My dear friend Greg will be writing poetry for a sleaze magazine. Good ol' Barnabas who officially changed his name to Everett Wilson a few months ago will amaze us with a new outlook on life through the peephole of Hustler. James Leroy Wilson will have an entire new Libertarian look, allowing the snake on the flag to be replaced with skin. And poor Rita, Michael and Brooks, they just signed on and now look at what happens. I know it wasn't their fault.
Mark, we don't even know you anymore! But word has it through his agent that the new beach house and custom built Hummer are sound proof so he can't even hear the cries of his hundred of thousands of faithful readers. Do you even care about those of us who made you a success, Mark?
At the same time as the news hitting the streets about this deal, word had it that Pat Buchannan has suggested that VP Cheney resign, Condi be appointed his successor and Donald Rumsfeld be fired. Playboy announced that they purchased the GCFL, Good Clean Funny List of daily jokes. Sojourners, a social action political organization who introduced us to the idea that "God is Not a Republican…" has sold out to Focus on the Family Political Action Group. It was a day of surprises.
Next you'll be telling me that some government agency tells me that my clocks are wrong Sunday morning because there is a foreign plot to make daylight earlier.

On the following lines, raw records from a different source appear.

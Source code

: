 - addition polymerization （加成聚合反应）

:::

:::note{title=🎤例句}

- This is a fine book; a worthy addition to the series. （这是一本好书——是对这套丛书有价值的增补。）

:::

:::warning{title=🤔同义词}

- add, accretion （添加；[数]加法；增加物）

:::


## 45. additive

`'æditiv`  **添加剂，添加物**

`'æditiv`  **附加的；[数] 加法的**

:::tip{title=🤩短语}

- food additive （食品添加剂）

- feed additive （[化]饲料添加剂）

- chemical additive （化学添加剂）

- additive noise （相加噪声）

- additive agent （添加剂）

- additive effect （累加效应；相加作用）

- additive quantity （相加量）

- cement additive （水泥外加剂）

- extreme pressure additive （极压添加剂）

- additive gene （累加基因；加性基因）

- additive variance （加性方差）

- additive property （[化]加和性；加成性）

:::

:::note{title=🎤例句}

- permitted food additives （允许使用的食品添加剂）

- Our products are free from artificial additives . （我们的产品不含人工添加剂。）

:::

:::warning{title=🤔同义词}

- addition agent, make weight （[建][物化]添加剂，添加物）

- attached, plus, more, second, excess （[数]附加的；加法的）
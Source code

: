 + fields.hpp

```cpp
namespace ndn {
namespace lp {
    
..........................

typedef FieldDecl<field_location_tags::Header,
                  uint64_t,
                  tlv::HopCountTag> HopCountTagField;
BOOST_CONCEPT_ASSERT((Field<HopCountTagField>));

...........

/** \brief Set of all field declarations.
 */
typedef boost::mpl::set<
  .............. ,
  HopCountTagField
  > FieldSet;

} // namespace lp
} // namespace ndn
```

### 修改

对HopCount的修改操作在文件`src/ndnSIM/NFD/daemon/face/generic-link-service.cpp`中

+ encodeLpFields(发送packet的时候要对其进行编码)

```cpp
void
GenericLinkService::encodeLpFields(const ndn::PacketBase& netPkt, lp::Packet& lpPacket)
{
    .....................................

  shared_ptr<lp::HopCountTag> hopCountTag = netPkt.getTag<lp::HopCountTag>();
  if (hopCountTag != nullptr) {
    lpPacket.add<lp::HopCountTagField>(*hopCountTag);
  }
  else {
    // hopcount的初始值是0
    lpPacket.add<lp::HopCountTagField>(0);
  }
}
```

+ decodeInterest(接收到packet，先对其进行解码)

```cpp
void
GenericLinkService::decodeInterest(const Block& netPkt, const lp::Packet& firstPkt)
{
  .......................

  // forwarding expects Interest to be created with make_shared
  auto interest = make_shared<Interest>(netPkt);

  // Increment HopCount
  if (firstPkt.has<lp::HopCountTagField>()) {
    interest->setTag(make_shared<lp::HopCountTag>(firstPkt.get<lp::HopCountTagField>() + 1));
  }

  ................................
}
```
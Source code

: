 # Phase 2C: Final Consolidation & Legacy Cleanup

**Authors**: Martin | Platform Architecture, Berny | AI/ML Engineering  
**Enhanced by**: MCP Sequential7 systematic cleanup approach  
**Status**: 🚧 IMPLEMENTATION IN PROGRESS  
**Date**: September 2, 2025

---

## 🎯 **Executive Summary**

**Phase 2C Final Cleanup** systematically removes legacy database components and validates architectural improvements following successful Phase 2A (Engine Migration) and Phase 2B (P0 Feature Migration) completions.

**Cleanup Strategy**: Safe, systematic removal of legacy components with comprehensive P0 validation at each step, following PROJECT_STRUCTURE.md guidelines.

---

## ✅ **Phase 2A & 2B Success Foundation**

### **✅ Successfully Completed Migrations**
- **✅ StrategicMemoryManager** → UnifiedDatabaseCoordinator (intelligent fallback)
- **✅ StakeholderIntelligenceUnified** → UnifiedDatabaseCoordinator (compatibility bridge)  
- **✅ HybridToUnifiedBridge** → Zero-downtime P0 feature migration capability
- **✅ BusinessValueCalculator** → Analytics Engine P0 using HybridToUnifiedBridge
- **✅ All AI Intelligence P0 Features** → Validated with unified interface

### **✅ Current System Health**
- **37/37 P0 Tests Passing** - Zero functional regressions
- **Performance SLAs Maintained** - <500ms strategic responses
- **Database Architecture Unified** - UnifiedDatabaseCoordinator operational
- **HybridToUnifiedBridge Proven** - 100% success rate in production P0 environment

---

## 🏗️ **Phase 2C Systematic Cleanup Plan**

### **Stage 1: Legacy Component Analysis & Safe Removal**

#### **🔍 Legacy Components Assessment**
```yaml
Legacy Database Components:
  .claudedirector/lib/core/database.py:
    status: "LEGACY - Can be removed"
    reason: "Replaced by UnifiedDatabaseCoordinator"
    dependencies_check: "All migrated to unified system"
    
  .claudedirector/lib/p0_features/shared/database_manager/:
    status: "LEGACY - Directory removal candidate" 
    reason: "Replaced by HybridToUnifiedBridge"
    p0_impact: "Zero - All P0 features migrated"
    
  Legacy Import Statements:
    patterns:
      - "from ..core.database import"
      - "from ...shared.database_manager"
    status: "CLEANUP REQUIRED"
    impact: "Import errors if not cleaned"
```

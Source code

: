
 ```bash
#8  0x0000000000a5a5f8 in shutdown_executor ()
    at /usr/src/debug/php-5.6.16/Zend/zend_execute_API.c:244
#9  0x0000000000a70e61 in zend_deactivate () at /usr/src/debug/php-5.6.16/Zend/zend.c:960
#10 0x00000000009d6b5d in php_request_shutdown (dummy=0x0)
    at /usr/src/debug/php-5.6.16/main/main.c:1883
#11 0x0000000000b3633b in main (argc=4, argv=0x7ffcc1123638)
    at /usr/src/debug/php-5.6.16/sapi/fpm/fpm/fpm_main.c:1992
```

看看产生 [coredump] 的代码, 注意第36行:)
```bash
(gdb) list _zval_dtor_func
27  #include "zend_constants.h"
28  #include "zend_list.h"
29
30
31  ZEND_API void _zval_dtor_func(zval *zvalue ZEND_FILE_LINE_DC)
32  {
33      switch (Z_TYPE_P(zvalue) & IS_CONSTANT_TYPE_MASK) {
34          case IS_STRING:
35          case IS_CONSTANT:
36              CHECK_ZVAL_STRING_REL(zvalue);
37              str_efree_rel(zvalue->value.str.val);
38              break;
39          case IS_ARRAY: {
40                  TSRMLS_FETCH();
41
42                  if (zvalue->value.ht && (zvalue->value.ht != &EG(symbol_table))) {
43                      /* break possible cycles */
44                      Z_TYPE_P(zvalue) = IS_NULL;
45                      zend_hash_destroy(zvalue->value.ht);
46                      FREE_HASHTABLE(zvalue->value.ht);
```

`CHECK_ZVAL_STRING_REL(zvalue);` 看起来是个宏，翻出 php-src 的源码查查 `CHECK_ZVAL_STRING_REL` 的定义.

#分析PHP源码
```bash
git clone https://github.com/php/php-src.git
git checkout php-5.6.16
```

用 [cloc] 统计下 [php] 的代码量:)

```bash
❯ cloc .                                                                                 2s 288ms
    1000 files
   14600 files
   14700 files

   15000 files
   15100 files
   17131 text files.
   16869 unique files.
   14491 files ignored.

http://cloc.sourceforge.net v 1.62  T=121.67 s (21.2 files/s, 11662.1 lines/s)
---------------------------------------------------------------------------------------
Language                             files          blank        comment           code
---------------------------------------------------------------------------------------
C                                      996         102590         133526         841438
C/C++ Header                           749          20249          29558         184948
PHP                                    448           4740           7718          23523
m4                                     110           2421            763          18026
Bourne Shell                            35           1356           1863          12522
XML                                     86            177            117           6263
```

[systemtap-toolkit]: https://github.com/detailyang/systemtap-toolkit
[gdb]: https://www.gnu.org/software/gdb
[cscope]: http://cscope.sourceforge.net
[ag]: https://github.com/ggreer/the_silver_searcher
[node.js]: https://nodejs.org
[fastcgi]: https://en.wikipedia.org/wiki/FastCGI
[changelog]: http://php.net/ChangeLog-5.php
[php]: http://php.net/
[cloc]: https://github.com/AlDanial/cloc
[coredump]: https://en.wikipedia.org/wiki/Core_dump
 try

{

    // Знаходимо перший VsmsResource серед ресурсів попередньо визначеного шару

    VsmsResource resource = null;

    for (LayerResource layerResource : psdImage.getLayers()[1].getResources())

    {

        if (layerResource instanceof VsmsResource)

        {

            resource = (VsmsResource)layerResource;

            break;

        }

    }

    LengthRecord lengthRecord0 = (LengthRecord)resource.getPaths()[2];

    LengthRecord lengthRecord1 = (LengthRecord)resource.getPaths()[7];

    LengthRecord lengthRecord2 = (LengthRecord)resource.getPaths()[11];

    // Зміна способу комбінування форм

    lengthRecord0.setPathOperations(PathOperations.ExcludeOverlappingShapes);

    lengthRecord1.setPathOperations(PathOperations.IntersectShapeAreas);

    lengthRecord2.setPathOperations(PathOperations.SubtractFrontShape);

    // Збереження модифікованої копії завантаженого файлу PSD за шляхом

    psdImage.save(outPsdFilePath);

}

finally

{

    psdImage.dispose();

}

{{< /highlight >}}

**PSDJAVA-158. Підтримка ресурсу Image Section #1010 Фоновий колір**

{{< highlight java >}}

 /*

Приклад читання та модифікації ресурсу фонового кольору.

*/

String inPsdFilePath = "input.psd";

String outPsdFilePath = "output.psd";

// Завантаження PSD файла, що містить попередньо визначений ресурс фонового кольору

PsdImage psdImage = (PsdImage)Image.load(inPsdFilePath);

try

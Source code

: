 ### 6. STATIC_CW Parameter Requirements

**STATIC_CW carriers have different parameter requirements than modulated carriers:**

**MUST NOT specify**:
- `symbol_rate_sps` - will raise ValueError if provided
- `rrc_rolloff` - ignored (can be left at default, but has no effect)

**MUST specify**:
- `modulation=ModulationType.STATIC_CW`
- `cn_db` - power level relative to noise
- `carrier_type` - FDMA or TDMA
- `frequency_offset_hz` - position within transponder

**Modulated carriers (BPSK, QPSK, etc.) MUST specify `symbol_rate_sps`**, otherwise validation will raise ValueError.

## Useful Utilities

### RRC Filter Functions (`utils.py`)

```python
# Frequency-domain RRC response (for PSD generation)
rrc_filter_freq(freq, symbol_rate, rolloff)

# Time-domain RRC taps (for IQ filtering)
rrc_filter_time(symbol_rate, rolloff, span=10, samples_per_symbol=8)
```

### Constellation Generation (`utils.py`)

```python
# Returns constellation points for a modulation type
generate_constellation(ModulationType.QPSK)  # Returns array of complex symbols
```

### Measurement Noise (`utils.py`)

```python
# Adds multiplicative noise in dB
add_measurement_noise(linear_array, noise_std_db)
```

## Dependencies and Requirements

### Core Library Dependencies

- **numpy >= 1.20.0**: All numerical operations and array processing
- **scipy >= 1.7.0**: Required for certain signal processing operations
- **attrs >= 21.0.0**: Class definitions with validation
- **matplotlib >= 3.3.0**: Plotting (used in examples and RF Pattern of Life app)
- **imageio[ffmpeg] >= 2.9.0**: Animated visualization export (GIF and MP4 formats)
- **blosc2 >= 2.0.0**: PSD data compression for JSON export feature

But back to the Partial Observer. I guess having a soft porn magazine owning us will give an entirely new meaning to our name. But with the change, will more folks become a Complete and Total Observers?
I'm am not going to take this lying down. Mr. Moo is presently covering up and promises not to be in the center of anyone's magazine. I will continue to write only the top quality articles you have come to expect from this cow. Neither Carpal tunnel hoofs or new ownership will cause me to change my stunning work from the pasture.

About the Author:
By the way, loyal readers, Mr. Moo wrote his column for you a day early because he was overbooked on April 2nd. Happy April Fools Day!